Okay, so we’re not known as “Recombu Aviation” but the news of a helicopter crash being caused by texting is a clear warning to drivers who think its acceptable to bang out a quick SMS while in control of a vehicle.
Shortly before his fatal collision with terra firma outside Mosby, Missouri, retired pilot James Freudenbert received four text messages and replied to three others as he flew himself, a patient, nurse and a paramedic towards their destination airport.
The crash was ultimately triggered by a lack of fuel and the subsequent cutting out of the aircraft’s engine, but such was the proximity of Freudenbert’s last text message to the crash that the text has been cited as a contributing factor by the National Transportation Board — a first in aviation history.
National Transportation Board chairman Debbie Hersman implied the text contributed to a lack of “aeronautical decision making”. Had Freudenbert initiated a procedure known as “autorotation” – disengaging the main rotor from the engine to allow the kinetic energy of the rotor in motion to provide lift and slow the rate of descent – it could’ve been a lucky escape for all involved.
Texting almost certainly played its part in the pilot’s overestimation of fuel levels.

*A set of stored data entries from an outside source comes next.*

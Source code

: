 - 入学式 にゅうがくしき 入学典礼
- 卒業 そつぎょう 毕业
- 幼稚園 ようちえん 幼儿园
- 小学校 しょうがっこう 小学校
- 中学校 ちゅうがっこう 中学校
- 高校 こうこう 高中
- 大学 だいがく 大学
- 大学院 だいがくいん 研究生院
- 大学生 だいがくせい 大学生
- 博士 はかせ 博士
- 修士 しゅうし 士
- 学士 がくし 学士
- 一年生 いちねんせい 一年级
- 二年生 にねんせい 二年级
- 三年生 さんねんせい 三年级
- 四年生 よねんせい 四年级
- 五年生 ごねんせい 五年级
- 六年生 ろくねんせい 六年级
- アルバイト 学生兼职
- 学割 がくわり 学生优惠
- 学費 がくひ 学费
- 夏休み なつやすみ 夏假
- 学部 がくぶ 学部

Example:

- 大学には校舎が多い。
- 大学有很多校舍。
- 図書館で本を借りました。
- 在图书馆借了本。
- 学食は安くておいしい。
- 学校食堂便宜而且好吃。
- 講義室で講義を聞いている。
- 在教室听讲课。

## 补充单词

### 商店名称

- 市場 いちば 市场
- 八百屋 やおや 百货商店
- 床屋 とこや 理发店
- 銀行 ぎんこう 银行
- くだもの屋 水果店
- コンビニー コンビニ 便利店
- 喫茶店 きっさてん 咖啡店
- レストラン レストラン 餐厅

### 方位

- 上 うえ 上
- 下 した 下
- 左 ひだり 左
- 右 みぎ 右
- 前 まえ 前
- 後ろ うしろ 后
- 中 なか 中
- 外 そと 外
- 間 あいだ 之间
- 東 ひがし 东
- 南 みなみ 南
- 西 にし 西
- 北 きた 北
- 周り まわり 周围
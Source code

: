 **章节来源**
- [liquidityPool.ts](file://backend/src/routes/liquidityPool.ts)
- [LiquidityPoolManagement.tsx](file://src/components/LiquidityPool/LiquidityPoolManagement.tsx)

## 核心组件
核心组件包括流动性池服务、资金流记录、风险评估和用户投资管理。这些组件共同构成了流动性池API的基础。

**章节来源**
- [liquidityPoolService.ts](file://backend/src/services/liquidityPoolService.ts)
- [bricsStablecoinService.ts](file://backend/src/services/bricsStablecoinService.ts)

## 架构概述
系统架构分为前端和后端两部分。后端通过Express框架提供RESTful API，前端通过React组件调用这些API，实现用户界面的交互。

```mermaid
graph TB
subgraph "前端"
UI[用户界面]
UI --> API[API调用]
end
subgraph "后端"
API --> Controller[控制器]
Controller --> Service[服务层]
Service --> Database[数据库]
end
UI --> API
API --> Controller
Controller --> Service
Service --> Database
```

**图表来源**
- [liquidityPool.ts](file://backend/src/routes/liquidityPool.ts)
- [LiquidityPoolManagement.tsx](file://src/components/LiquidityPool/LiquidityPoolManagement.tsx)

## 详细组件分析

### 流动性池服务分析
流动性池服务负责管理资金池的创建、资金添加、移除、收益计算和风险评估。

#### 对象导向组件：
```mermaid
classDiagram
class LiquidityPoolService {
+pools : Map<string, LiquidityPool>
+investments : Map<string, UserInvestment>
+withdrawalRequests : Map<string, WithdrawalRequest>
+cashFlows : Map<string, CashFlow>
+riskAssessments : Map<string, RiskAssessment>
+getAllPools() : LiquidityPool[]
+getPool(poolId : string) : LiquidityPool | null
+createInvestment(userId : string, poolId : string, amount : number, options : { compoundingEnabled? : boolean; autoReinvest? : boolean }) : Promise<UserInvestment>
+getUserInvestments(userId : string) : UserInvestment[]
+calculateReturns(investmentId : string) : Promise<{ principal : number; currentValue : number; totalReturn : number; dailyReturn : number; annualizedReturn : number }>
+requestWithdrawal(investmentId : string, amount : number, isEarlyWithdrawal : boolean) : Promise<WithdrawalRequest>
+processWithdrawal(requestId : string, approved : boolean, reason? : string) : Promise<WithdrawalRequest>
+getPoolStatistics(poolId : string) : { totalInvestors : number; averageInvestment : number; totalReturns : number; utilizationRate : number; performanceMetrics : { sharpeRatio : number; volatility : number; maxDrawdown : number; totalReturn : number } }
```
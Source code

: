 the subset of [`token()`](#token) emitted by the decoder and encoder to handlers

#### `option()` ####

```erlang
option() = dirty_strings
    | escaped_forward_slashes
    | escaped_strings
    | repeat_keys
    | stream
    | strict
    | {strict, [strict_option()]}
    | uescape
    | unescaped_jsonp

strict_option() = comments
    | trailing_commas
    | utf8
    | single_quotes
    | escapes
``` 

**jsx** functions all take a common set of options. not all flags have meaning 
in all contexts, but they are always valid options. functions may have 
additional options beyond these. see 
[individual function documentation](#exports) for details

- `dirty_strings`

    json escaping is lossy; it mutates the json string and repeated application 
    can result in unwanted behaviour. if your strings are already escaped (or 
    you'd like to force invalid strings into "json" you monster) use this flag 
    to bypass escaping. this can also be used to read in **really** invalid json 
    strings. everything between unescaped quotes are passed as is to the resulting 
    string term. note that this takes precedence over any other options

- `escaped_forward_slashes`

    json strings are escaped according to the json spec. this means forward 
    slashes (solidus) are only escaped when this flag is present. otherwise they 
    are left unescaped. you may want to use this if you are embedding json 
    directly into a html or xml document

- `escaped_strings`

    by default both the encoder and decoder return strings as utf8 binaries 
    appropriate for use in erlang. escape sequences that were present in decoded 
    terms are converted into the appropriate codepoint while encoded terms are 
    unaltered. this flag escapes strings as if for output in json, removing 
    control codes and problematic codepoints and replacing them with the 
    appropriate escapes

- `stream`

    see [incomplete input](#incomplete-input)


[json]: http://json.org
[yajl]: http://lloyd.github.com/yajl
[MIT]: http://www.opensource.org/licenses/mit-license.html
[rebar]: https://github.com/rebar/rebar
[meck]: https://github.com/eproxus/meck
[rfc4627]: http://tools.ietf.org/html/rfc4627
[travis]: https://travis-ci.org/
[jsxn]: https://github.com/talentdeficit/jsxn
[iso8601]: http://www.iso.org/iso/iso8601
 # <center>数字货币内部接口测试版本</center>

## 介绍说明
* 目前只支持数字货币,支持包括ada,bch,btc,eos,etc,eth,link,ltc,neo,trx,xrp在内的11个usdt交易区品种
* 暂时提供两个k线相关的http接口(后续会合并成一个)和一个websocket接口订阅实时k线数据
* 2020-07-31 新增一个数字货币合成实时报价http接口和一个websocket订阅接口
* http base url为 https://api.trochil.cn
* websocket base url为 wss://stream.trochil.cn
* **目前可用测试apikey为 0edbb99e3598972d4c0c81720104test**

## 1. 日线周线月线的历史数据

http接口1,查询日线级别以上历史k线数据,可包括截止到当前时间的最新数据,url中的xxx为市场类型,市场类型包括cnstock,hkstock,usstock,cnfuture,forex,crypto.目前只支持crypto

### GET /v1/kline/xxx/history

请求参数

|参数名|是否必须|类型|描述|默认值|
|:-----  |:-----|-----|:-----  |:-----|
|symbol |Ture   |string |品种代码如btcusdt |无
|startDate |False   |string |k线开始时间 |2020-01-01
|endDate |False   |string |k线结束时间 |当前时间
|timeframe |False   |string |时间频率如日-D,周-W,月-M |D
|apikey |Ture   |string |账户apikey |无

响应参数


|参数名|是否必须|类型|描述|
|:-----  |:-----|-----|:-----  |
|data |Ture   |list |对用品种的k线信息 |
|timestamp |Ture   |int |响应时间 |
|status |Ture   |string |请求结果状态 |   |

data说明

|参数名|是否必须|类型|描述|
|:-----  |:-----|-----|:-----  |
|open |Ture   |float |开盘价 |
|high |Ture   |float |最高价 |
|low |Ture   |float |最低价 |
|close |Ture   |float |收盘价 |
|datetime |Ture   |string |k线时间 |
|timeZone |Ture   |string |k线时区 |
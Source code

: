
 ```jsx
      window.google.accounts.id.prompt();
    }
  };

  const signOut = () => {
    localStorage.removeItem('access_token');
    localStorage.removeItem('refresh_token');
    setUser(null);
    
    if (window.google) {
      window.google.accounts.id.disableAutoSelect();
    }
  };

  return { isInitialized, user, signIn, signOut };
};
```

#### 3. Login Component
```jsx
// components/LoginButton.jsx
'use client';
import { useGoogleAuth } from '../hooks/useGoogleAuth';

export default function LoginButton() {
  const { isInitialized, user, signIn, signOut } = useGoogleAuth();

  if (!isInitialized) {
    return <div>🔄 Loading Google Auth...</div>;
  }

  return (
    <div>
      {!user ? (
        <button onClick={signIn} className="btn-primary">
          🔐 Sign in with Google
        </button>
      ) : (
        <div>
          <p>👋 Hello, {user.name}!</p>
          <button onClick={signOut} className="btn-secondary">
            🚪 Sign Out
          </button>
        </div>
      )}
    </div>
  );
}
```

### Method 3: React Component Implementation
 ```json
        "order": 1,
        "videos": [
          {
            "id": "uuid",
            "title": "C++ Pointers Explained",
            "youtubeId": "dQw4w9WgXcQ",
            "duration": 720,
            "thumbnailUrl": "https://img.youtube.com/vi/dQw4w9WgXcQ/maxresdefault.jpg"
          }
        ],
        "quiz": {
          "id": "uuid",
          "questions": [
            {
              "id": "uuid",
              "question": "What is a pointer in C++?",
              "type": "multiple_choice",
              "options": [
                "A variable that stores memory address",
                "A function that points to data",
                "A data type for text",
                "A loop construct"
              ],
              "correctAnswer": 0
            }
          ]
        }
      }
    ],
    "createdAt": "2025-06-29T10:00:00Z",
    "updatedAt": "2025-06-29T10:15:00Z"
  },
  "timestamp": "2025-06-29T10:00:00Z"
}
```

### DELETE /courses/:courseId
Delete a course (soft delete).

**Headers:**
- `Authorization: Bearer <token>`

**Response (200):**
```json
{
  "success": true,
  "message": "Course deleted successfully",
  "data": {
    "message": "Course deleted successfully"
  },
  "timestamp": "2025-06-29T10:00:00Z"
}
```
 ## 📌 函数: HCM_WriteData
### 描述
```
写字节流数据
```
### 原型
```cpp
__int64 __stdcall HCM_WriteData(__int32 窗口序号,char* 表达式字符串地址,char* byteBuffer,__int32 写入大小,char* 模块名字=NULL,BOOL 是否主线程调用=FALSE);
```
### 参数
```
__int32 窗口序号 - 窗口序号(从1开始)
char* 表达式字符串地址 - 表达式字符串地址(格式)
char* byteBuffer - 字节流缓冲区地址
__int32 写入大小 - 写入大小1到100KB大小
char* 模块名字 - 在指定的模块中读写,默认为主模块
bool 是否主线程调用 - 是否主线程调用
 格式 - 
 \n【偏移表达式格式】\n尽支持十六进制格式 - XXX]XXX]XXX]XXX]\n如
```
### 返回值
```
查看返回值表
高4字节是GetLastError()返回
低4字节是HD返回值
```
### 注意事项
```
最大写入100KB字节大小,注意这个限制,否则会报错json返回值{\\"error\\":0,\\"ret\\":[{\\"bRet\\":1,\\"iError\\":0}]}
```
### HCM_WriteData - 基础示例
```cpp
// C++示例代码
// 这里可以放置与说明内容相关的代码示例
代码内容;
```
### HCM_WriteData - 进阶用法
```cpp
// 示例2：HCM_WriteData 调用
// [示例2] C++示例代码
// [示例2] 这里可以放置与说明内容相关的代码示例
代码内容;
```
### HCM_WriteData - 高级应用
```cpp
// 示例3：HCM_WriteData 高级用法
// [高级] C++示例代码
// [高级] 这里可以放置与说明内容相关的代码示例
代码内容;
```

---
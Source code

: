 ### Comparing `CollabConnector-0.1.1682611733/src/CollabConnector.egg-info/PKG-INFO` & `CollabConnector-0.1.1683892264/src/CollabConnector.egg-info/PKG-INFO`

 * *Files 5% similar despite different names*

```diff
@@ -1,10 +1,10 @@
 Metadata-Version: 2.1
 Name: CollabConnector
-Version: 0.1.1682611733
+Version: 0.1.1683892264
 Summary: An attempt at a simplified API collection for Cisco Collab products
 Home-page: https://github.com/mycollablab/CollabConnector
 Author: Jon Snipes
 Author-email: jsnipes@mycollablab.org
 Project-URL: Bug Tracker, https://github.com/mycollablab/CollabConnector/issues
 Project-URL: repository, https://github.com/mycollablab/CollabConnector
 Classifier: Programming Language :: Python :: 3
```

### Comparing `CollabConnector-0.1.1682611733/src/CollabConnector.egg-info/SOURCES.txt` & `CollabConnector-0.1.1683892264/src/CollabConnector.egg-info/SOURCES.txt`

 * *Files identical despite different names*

When the helicopter departed from hospital with the patient in tow, Freudenbert said he had 45 minutes worth of fuel. This would’ve been enough to make the 32 minute journey, but in fact the fuel he had was only good for a thirty minute flight.
The helicopter dropped from a height of five hundred feet and hit the ground ten seconds later, killing all on board.
“The nation’s helicopter emergency medical services perform important work transporting hundreds of patients and organs every day,” Hersman said. “We all share the same goal: to ensure that lives are saved — not lost — in these vital lifesaving operations.”
“But this investigation highlighted what is a growing concern across transportation — distraction and the myth of multi-tasking. When you are operating heavy machinery, whether it’s a personal vehicle or an EMS helicopter, you need to be focused on the task at hand: transportation, safe transportation.”
Another recent case saw 22-year-old Northern Colorado student Alexander Heit texting while driving with tragic consequences. “Sounds good my man, seeya soon, ill tw…” was the text message he never got to send to a friend before he lost control of his car. His parents photographed and published the fateful text message to make a point others can hopefully learn from.
“In a split second you could ruin your future, injure or kill others, and tear a hole in the heart of everyone who loves you,” mother Sharon Heit said in a statement.
So there you have it. Texting when doing something like piloting a helicopter, flying a plane, riding a bike or driving a car can be fatal. If you have to text, pull in or wait until you reach your destination.